EXPERIENCE WITH THE COST OF DIFFERENT COVERAGE GOALS FOR TESTING
By: Brian Marick
In coverage-based testing, coverage conditions are generated from the program text. For example, a
branch generates two conditions: that it be taken in the false direction and in the true direction. The proportion
of coverage conditions a test suite exercises can be used as an estimate of its quality. Some coverage
conditions are impossible to exerise, and some are more cost-effectively eliminated by static analysis.
The remainder, the feasible coverage conditions, are the subject of this paper.
What percentage of branch, loop, multi-condition, and weak mutation coverage can be expected from
thorough unit testing? Seven units from application programs were tested using an extension of traditional
black box testing. Nearly 100% feasible coverage was consistently achieved. Except for weak mutation,
the additional cost of reaching 100% feasible coverage required only a few percent of the total time. The
high cost for weak mutation was due to the time spent identifying impossible coverage conditions.

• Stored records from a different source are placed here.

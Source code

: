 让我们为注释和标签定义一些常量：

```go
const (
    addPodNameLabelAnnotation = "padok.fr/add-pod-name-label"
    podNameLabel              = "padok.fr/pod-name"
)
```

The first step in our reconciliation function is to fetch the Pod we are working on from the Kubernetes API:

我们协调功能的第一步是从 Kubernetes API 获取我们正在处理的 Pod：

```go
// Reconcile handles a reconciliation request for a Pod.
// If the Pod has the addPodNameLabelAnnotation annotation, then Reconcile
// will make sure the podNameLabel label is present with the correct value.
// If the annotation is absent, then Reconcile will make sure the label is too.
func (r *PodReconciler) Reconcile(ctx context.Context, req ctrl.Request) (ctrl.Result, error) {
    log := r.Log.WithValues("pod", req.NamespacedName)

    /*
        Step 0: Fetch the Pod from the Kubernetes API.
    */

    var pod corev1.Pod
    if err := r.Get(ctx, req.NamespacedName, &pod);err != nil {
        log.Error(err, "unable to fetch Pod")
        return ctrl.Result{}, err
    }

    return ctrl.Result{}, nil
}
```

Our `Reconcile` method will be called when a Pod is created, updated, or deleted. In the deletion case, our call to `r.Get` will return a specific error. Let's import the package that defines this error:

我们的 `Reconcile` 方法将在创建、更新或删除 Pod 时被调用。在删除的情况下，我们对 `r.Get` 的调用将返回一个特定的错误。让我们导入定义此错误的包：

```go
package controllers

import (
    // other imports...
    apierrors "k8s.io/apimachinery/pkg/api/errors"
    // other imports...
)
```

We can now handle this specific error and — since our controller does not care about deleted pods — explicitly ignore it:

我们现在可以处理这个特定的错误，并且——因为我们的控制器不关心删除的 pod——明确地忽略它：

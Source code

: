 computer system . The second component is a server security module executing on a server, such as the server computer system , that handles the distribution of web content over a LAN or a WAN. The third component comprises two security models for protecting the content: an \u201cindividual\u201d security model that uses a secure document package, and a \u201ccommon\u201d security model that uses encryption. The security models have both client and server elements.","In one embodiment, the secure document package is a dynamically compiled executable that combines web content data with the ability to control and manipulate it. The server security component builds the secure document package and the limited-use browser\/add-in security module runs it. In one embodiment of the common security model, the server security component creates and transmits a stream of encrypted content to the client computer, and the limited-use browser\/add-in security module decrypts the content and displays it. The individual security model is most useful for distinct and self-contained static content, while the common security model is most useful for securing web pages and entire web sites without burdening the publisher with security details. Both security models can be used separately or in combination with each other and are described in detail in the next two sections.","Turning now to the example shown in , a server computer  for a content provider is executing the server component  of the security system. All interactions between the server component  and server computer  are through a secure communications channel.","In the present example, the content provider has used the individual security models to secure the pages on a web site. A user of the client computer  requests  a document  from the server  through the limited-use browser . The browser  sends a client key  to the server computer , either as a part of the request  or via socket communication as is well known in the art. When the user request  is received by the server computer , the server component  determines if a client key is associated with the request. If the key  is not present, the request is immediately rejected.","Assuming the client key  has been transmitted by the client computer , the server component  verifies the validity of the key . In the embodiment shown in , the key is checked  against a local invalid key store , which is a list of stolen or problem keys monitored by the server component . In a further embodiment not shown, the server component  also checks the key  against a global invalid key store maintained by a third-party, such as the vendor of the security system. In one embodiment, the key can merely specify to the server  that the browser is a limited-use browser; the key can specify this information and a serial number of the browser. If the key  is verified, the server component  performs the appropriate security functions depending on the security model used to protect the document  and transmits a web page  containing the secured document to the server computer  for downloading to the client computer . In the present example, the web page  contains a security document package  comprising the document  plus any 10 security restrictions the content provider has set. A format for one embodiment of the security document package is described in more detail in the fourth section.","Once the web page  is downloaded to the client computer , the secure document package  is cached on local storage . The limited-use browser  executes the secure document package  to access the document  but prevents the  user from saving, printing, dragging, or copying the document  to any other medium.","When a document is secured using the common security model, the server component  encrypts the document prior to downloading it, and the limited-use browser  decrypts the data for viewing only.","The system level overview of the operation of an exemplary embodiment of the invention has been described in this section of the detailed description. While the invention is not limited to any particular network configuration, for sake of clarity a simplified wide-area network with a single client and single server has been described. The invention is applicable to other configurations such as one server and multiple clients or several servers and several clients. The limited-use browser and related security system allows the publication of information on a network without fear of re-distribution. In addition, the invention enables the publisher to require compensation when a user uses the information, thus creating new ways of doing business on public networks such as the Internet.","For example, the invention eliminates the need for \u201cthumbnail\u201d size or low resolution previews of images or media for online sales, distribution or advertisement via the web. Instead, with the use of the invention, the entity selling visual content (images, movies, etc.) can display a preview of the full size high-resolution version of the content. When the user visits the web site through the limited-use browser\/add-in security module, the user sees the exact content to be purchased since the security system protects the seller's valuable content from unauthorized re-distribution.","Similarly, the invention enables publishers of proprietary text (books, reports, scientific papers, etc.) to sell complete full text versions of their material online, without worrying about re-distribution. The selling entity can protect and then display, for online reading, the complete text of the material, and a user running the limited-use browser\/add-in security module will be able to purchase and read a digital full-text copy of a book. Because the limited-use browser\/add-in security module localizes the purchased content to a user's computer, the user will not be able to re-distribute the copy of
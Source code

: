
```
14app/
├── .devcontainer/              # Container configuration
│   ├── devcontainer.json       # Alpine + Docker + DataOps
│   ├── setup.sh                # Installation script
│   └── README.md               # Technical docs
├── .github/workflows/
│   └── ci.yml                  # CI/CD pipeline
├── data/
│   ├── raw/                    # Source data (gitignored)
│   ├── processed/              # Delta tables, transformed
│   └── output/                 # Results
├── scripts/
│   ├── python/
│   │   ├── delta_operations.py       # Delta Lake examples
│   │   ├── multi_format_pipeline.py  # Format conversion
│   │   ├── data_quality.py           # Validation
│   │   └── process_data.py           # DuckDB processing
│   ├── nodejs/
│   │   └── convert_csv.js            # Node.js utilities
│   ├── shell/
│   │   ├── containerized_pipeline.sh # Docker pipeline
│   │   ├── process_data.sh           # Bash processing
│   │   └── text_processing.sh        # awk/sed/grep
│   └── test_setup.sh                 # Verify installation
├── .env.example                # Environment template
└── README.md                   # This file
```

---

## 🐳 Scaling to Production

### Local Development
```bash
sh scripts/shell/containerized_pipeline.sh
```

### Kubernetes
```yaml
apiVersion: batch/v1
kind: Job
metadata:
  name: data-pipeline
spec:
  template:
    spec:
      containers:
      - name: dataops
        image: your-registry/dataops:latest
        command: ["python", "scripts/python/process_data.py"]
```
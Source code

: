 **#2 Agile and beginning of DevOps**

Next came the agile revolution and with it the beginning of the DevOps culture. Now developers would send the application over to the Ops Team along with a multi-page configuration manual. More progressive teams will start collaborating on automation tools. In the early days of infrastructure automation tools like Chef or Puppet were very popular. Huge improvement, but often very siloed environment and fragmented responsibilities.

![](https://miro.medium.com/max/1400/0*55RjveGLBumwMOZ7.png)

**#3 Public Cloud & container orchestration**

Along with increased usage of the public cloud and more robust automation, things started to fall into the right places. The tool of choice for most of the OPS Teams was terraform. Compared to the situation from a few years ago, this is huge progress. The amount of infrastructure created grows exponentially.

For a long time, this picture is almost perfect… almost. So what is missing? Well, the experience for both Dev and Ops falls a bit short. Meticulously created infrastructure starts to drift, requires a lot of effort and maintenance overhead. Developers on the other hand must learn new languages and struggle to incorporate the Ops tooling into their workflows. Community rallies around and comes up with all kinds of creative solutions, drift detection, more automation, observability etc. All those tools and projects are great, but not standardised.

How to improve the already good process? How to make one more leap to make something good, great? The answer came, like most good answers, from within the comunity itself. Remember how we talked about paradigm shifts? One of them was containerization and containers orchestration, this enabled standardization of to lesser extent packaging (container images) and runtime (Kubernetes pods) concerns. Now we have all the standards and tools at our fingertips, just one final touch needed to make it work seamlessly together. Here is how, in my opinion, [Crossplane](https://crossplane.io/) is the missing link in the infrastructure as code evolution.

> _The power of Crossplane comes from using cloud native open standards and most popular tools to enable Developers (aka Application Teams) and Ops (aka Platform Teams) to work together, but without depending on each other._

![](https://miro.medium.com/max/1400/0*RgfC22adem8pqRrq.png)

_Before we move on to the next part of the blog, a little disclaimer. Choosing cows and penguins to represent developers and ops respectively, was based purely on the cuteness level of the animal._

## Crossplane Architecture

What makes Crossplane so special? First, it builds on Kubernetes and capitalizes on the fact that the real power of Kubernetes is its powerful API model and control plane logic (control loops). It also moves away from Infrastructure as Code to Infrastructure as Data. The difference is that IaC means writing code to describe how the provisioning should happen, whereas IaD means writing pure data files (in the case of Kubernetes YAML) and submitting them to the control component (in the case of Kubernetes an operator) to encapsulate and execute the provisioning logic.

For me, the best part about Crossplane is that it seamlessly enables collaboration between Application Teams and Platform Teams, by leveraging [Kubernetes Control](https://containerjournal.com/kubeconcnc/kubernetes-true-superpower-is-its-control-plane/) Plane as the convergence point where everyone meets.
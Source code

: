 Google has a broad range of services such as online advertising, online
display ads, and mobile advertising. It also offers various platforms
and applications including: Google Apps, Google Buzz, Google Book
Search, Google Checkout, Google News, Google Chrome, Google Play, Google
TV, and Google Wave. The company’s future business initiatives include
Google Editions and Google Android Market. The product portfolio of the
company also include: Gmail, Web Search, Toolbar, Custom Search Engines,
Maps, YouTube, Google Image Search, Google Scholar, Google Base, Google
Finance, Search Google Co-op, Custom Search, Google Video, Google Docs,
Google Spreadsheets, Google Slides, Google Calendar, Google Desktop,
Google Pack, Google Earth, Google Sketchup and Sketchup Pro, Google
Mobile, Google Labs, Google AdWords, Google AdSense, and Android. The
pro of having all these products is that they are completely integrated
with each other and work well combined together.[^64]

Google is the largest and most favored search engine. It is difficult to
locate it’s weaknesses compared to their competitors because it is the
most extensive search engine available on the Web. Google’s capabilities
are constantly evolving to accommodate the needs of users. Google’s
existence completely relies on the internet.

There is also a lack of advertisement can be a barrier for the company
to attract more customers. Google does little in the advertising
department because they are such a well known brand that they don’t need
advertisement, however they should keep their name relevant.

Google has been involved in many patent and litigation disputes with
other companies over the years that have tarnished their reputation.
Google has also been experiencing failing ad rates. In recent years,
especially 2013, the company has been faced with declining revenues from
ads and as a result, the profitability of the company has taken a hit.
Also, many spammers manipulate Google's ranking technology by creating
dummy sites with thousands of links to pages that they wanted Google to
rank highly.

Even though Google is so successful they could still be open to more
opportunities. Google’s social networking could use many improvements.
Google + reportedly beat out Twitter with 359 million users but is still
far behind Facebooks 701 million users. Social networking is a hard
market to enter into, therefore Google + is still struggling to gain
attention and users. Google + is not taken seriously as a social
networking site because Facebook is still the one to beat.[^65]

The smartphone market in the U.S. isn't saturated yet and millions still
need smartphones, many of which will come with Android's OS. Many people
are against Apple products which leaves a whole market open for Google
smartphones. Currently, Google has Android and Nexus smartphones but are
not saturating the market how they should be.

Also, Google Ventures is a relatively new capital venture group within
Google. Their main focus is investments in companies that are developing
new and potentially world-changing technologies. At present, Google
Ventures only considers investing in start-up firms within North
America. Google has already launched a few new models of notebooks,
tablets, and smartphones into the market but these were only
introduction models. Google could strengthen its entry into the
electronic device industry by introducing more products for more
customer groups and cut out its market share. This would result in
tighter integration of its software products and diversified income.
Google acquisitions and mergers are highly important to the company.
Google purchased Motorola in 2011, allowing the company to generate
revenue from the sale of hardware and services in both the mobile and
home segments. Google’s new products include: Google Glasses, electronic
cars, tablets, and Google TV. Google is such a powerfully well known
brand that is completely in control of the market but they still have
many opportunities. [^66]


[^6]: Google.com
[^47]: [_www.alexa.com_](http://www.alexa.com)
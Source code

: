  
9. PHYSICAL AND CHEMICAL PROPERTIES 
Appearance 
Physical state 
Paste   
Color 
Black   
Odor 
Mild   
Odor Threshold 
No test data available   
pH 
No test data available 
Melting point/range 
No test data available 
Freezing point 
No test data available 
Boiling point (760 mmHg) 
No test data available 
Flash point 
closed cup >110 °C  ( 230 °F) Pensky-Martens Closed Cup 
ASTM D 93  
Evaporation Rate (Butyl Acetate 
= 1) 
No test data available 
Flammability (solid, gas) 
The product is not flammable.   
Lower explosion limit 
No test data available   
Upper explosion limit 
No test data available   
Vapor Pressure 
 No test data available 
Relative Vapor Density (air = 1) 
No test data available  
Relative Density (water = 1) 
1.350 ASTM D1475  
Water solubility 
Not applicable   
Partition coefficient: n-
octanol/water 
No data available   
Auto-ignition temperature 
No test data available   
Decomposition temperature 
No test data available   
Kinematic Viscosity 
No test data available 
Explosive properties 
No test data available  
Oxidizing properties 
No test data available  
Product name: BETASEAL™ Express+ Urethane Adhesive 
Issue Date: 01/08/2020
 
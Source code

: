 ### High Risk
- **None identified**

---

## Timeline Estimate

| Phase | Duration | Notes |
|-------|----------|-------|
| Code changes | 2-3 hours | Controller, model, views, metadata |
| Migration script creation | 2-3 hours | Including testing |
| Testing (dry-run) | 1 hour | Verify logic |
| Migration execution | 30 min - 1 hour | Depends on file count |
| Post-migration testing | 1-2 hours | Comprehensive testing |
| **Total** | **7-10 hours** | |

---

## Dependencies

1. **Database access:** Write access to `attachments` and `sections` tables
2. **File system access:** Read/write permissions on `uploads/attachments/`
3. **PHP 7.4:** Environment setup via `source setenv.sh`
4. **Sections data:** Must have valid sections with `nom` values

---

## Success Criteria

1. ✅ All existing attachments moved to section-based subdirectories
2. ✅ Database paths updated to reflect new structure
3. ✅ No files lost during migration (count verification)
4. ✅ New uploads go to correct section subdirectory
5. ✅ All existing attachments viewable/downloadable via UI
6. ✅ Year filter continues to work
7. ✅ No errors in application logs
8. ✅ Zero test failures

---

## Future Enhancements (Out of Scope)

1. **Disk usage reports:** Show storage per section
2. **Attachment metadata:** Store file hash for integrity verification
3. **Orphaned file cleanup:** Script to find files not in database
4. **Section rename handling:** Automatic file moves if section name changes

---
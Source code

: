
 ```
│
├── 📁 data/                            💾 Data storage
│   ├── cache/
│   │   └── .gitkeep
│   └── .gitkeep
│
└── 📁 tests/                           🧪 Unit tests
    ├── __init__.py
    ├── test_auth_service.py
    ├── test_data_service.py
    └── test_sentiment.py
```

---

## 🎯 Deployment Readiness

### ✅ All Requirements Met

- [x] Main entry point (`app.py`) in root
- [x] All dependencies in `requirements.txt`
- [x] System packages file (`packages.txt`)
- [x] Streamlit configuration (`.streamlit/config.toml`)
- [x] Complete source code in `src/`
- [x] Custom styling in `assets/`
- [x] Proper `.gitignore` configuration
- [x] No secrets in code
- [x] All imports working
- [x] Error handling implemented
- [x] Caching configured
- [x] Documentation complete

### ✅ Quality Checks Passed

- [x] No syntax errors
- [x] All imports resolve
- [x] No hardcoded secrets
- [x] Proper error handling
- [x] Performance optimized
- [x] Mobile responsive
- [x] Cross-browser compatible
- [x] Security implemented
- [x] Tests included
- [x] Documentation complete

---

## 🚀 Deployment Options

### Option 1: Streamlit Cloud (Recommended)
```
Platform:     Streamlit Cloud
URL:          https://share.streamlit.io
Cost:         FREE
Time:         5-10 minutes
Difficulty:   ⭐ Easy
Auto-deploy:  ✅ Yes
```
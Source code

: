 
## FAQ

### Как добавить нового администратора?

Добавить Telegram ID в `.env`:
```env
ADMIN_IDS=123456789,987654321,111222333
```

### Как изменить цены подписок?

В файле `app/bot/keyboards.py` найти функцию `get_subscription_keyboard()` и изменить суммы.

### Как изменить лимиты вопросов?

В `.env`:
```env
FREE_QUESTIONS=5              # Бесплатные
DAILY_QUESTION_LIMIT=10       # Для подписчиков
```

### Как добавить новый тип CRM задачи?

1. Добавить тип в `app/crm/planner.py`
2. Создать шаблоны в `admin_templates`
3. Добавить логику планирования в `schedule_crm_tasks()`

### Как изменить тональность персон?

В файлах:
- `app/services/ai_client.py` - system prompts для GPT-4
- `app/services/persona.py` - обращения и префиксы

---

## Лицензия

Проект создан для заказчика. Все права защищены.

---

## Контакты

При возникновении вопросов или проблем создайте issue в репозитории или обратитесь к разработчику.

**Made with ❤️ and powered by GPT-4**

Because the incremental cost of coverage is low, it is reasonable to set a unit testing goal of 100% for
branch, loop, multi-condition, and a subset of weak mutation coverage. However, reaching that goal after
measuring coverage is less important than nearly reaching it with the initial black box test suite. A low initial
coverage signals a problem in the testing process.
One strategy for testing large systems is to test the low-level components ("units") thoroughly before combining
them. The expected benefit is that failures will be found early, when they are cheaper to diagnose
and correct, and that the cost of later integration or system testing will be reduced. One way of defining
"thoroughly" is through coverage measures. This paper addresses these questions:
(1) What types of coverage should be measured?
(2) How much coverage should be expected from black box unit testing?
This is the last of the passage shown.